CÉSAR.—Dites-leur là-dedans de tout préparer.—Je mérite des reproches, pour me faire ainsi attendre.—Voilà maintenant Cinna qui arrive ; voilà Métellus. Ha ! Trébonius, j'ai besoin de causer une heure avec vous : souvenez-vous de venir ici aujourd'hui. Tenez-vous près de moi, de peur que je ne vous oublie.
TRÉBONIUS.—Je le ferai, César. (A part.) Et je serai si près, que vos meilleurs amis souhaiteront que j'en eusse été plus loin.
CÉSAR.—Entrez, mes bons amis, et prenez une coupe de vin avec moi [Taste some wine with me. Voltaire a traduit : Buvons bouteille ensemble, et met en note : Toujours la plus grande fidélité dans la traduction.] ; puis nous nous en irons tout à l'heure ensemble comme des amis.
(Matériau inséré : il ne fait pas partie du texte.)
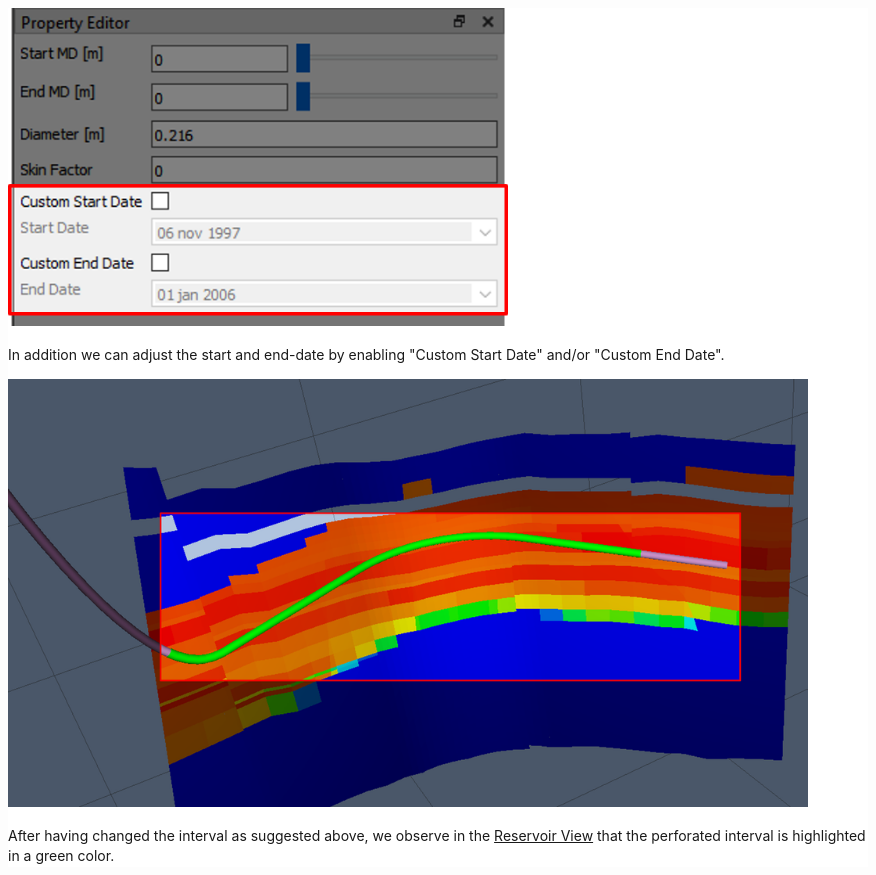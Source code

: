 <img src="Resources/Pictures/6_start_end_date.png" width="500">

In addition we can adjust the start and end-date by enabling "Custom Start Date" and/or "Custom End Date".

<img src="Resources/Pictures/7_one_interval.png" width="800">

After having changed the interval as suggested above, we observe in the [Reservoir View](../graphical-user-interface/graphical-user-interface.md#reservoir-view) that the
perforated interval is highlighted in a green color.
BRUTUS.—Les apparences trompent souvent, ô César, et le coeur de Brutus se serre lorsqu'il y réfléchit.
SCÈNE IV
Toujours à Rome.—Une rue près du Capitole.
ARTÉMIDORE entre, lisant un papier.
ARTÉMIDORE.—«César, défie-toi de Brutus ; prends garde à Cassius ; n'approche point de Casca ; aie l'oeil sur Cinna ; ne te fie point à Trébonius ; observe bien Métellus Cimber. Décius Brutus ne t'aime point ; tu as offensé Caïus Ligarius. Tous ces hommes sont animés d'un même esprit contre César. Si tu n'es pas immortel, prends garde à toi, la sécurité laisse le champ libre à la conspiration.